*** DATA TO USE

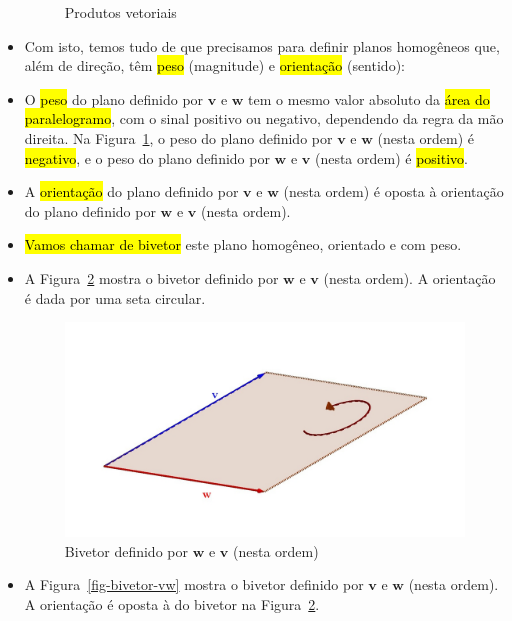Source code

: \documentclass[
  letterpaper,
  DIV=11,
  numbers=noendperiod]{scrreprt}
\begin{document}
\begin{itemize}
\begin{figure}[t]
{  }

  \caption{\label{fig-prod-vet}Produtos vetoriais}

  \end{figure}
\item
  Com isto, temos tudo de que precisamos para definir planos homogêneos
  que, além de direção, têm {\hl{peso}} (magnitude) e {\hl{orientação}}
  (sentido):
\item
  O {\hl{peso}} do plano definido por $\mathbf{v}$ e $\mathbf{w}$ tem o
  mesmo valor absoluto da {\hl{área do paralelogramo}}, com o sinal
  positivo ou negativo, dependendo da regra da mão direita. Na
  Figura~\ref{fig-prod-vet}, o peso do plano definido por $\mathbf{v}$ e
  $\mathbf{w}$ (nesta ordem) é {\hl{negativo}}, e o peso do plano
  definido por $\mathbf{w}$ e $\mathbf{v}$ (nesta ordem) é
  {\hl{positivo}}.
\item
  A {\hl{orientação}} do plano definido por $\mathbf{v}$ e $\mathbf{w}$
  (nesta ordem) é oposta à orientação do plano definido por $\mathbf{w}$
  e $\mathbf{v}$ (nesta ordem).
\item
  {\hl{Vamos chamar de bivetor}} este plano homogêneo, orientado e com
  peso.
\item
  A Figura~\ref{fig-bivetor-wv} mostra o bivetor definido por
  $\mathbf{w}$ e $\mathbf{v}$ (nesta ordem). A orientação é dada por uma
  seta circular.

  \begin{figure}[t]

  {\centering \includegraphics[width=1\textwidth,height=\textheight]{figures/bivetor-wv.jpg}

  }

  \caption{\label{fig-bivetor-wv}Bivetor definido por $\mathbf{w}$ e
  $\mathbf{v}$ (nesta ordem)}

  \end{figure}
\item
  A Figura~\ref{fig-bivetor-vw} mostra o bivetor definido por
  $\mathbf{v}$ e $\mathbf{w}$ (nesta ordem). A orientação é oposta à do
  bivetor na Figura~\ref{fig-bivetor-wv}.


\end{itemize}
\end{document}
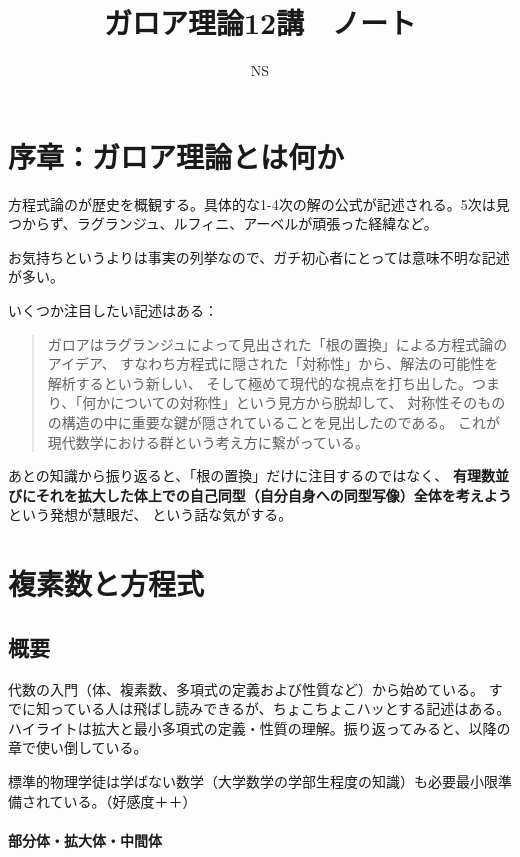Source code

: \documentclass[uplatex]{jsarticle}
\title{ガロア理論12講　ノート}
\author{NS}
\begin{document}
\maketitle

\section*{序章：ガロア理論とは何か}

方程式論のが歴史を概観する。具体的な1-4次の解の公式が記述される。5次は見つからず、ラグランジュ、ルフィニ、アーベルが頑張った経緯など。

お気持ちというよりは事実の列挙なので、ガチ初心者にとっては意味不明な記述が多い。

いくつか注目したい記述はある：
\begin{quotation}
    ガロアはラグランジュによって見出された「根の置換」による方程式論のアイデア、
    すなわち方程式に隠された「対称性」から、解法の可能性を解析するという新しい、
    そして極めて現代的な視点を打ち出した。つまり、「何かについての対称性」という見方から脱却して、
    対称性そのものの構造の中に重要な鍵が隠されていることを見出したのである。
    これが現代数学における群という考え方に繋がっている。
\end{quotation}

あとの知識から振り返ると、「根の置換」だけに注目するのではなく、
\textbf{有理数並びにそれを拡大した体上での自己同型（自分自身への同型写像）全体を考えよう}という発想が慧眼だ、
という話な気がする。

\section{複素数と方程式}

\subsection{概要}
代数の入門（体、複素数、多項式の定義および性質など）から始めている。
すでに知っている人は飛ばし読みできるが、ちょこちょこハッとする記述はある。
ハイライトは拡大と最小多項式の定義・性質の理解。振り返ってみると、以降の章で使い倒している。

標準的物理学徒は学ばない数学（大学数学の学部生程度の知識）も必要最小限準備されている。（好感度＋＋）

\paragraph*{部分体・拡大体・中間体}
\end{document}
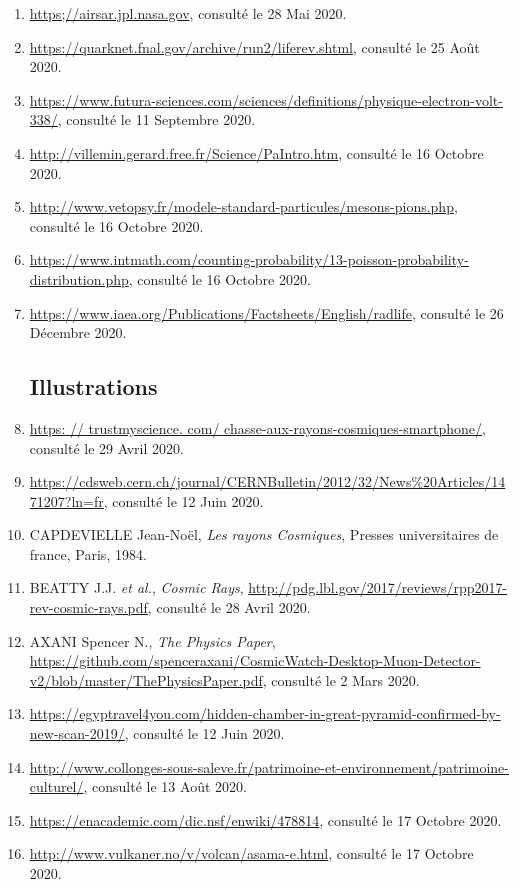\documentclass[a4paper, 12pt]{article}
\begin{document}
\begin{spacing}{1.5}
\begin{enumerate}
  \item \url{https;//airsar.jpl.nasa.gov}, consulté le 28 Mai 2020.
  \item \url{https://quarknet.fnal.gov/archive/run2/liferev.shtml}, consulté le 25 Août 2020.
  \item \url{https://www.futura-sciences.com/sciences/definitions/physique-electron-volt-338/}, consulté le 11 Septembre 2020.
  \item \url{http://villemin.gerard.free.fr/Science/PaIntro.htm}, consulté le 16 Octobre 2020.
  \item \url{http://www.vetopsy.fr/modele-standard-particules/mesons-pions.php}, consulté le 16 Octobre 2020.
  \item \url{https://www.intmath.com/counting-probability/13-poisson-probability-distribution.php}, consulté le 16 Octobre 2020.
  \item \url{https://www.iaea.org/Publications/Factsheets/English/radlife}, consulté le 26 Décembre 2020.

\subsection{Illustrations}

  \item \url{https: // trustmyscience. com/ chasse-aux-rayons-cosmiques-smartphone/}, consulté le 29 Avril 2020.
  \item \url{https://cdsweb.cern.ch/journal/CERNBulletin/2012/32/News%20Articles/1471207?ln=fr}, consulté le 12 Juin 2020.
  \item CAPDEVIELLE Jean-Noël, \emph{Les rayons Cosmiques}, Presses universitaires de france, Paris, 1984.
  \item BEATTY J.J. \emph{et al.}, \emph{Cosmic Rays}, \url{http://pdg.lbl.gov/2017/reviews/rpp2017-rev-cosmic-rays.pdf}, consulté le 28 Avril 2020.
  \item AXANI Spencer N., \emph{The Physics Paper}, \url{https://github.com/spenceraxani/CosmicWatch-Desktop-Muon-Detector-v2/blob/master/ThePhysicsPaper.pdf}, consulté le 2 Mars 2020.
  \item \url{https://egyptravel4you.com/hidden-chamber-in-great-pyramid-confirmed-by-new-scan-2019/}, consulté le 12 Juin 2020.
  \item \url{http://www.collonges-sous-saleve.fr/patrimoine-et-environnement/patrimoine-culturel/}, consulté le 13 Août 2020.
  \item \url{https://enacademic.com/dic.nsf/enwiki/478814}, consulté le 17 Octobre 2020.
  \item \url{http://www.vulkaner.no/v/volcan/asama-e.html}, consulté le 17 Octobre 2020.




\end{enumerate}
\end{spacing}
\end{document}
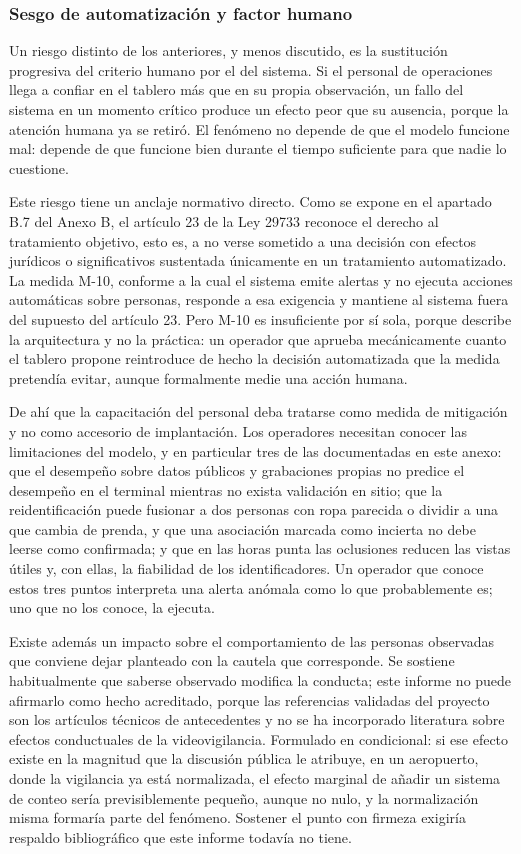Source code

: \subsubsection{Sesgo de automatización y factor humano}

Un riesgo distinto de los anteriores, y menos discutido, es la
sustitución progresiva del criterio humano por el del sistema. Si el
personal de operaciones llega a confiar en el tablero más que en su
propia observación, un fallo del sistema en un momento crítico produce
un efecto peor que su ausencia, porque la atención humana ya se retiró.
El fenómeno no depende de que el modelo funcione mal: depende de que
funcione bien durante el tiempo suficiente para que nadie lo cuestione.

Este riesgo tiene un anclaje normativo directo. Como se expone en el
apartado B.7 del Anexo B, el artículo 23 de la Ley 29733 reconoce el
derecho al tratamiento objetivo, esto es, a no verse sometido a una
decisión con efectos jurídicos o significativos sustentada únicamente en
un tratamiento automatizado. La medida M-10, conforme a la cual el
sistema emite alertas y no ejecuta acciones automáticas sobre personas,
responde a esa exigencia y mantiene al sistema fuera del supuesto del
artículo 23. Pero M-10 es insuficiente por sí sola, porque describe la
arquitectura y no la práctica: un operador que aprueba mecánicamente
cuanto el tablero propone reintroduce de hecho la decisión automatizada
que la medida pretendía evitar, aunque formalmente medie una acción
humana.

De ahí que la capacitación del personal deba tratarse como medida de
mitigación y no como accesorio de implantación. Los operadores necesitan
conocer las limitaciones del modelo, y en particular tres de las
documentadas en este anexo: que el desempeño sobre datos públicos y grabaciones propias no predice
el desempeño en el terminal mientras no exista validación en sitio; que la
reidentificación puede fusionar a dos personas con ropa parecida o dividir a
una que cambia de prenda, y que una asociación marcada como incierta no debe
leerse como confirmada; y que en las horas punta las oclusiones reducen las
vistas útiles y, con ellas, la fiabilidad de los identificadores. Un operador que conoce estos tres puntos
interpreta una alerta anómala como lo que probablemente es; uno que no
los conoce, la ejecuta.

Existe además un impacto sobre el comportamiento de las personas
observadas que conviene dejar planteado con la cautela que corresponde.
Se sostiene habitualmente que saberse observado modifica la conducta;
este informe no puede afirmarlo como hecho acreditado, porque las
referencias validadas del proyecto son los artículos técnicos de
antecedentes y no se ha incorporado literatura sobre efectos
conductuales de la videovigilancia. Formulado en condicional: si ese
efecto existe en la magnitud que la discusión pública le atribuye, en un
aeropuerto, donde la vigilancia ya está normalizada, el efecto marginal
de añadir un sistema de conteo sería previsiblemente pequeño, aunque no
nulo, y la normalización misma formaría parte del fenómeno. Sostener el
punto con firmeza exigiría respaldo bibliográfico que este informe
todavía no tiene.


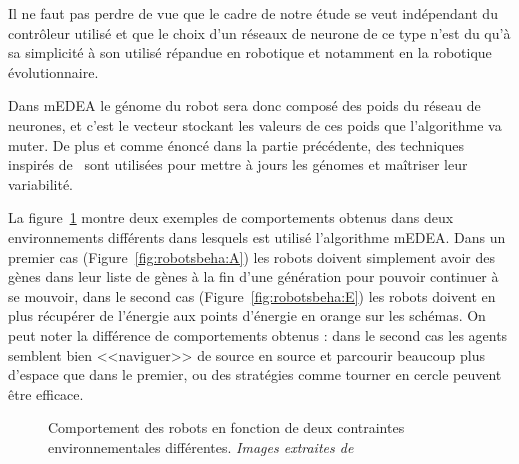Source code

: \documentclass[a4paper,10pt]{report}
\begin{document}
Il ne faut pas perdre de vue que le cadre de notre étude se veut indépendant du contrôleur utilisé et que le choix d'un réseaux de neurone de ce type n'est du qu'à sa simplicité à son utilisé répandue en robotique et notamment en la robotique évolutionnaire.

Dans mEDEA le génome du robot sera donc composé des poids du réseau de neurones, et c'est le vecteur stockant les valeurs de ces poids que l'algorithme va muter. De plus et comme énoncé dans la partie précédente, des techniques inspirés de~\cite{Beyer2002Evolution-strat} sont utilisées pour mettre à jours les génomes et maîtriser leur variabilité.

La figure~\ref{fig:robotsbeha} montre deux exemples de comportements obtenus dans deux environnements différents dans lesquels est utilisé l'algorithme mEDEA. Dans un premier cas (Figure~\ref{fig:robotsbeha:A}) les robots doivent simplement avoir des gènes dans leur liste de gènes à la fin d'une génération pour pouvoir continuer à se mouvoir, dans le second cas (Figure~\ref{fig:robotsbeha:E}) les robots doivent en plus récupérer de l'énergie aux points d'énergie en orange sur les schémas. On peut noter la différence de comportements obtenus : dans le second cas les agents semblent bien <<naviguer>> de source en source et parcourir beaucoup plus d'espace que dans le premier, ou des stratégies comme tourner en cercle peuvent être efficace. 

\begin{figure}[H]
\centering


\caption[Visualisation du comportement des robots]{Comportement des robots en fonction de deux contraintes environnementales différentes. \emph{Images extraites de~\cite{bredeche11mcmds}}}
\label{fig:robotsbeha}

\end{figure}
\end{document}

******

• EXERCISE DIRECTIONS: Report each line above containing the string "peso".

• EXPECTED ANSWER:
  que, além de direção, têm {\hl{peso}} (magnitude) e {\hl{orientação}}
  O {\hl{peso}} do plano definido por $\mathbf{v}$ e $\mathbf{w}$ tem o
  Figura~\ref{fig-prod-vet}, o peso do plano definido por $\mathbf{v}$ e
  $\mathbf{w}$ (nesta ordem) é {\hl{negativo}}, e o peso do plano
  peso.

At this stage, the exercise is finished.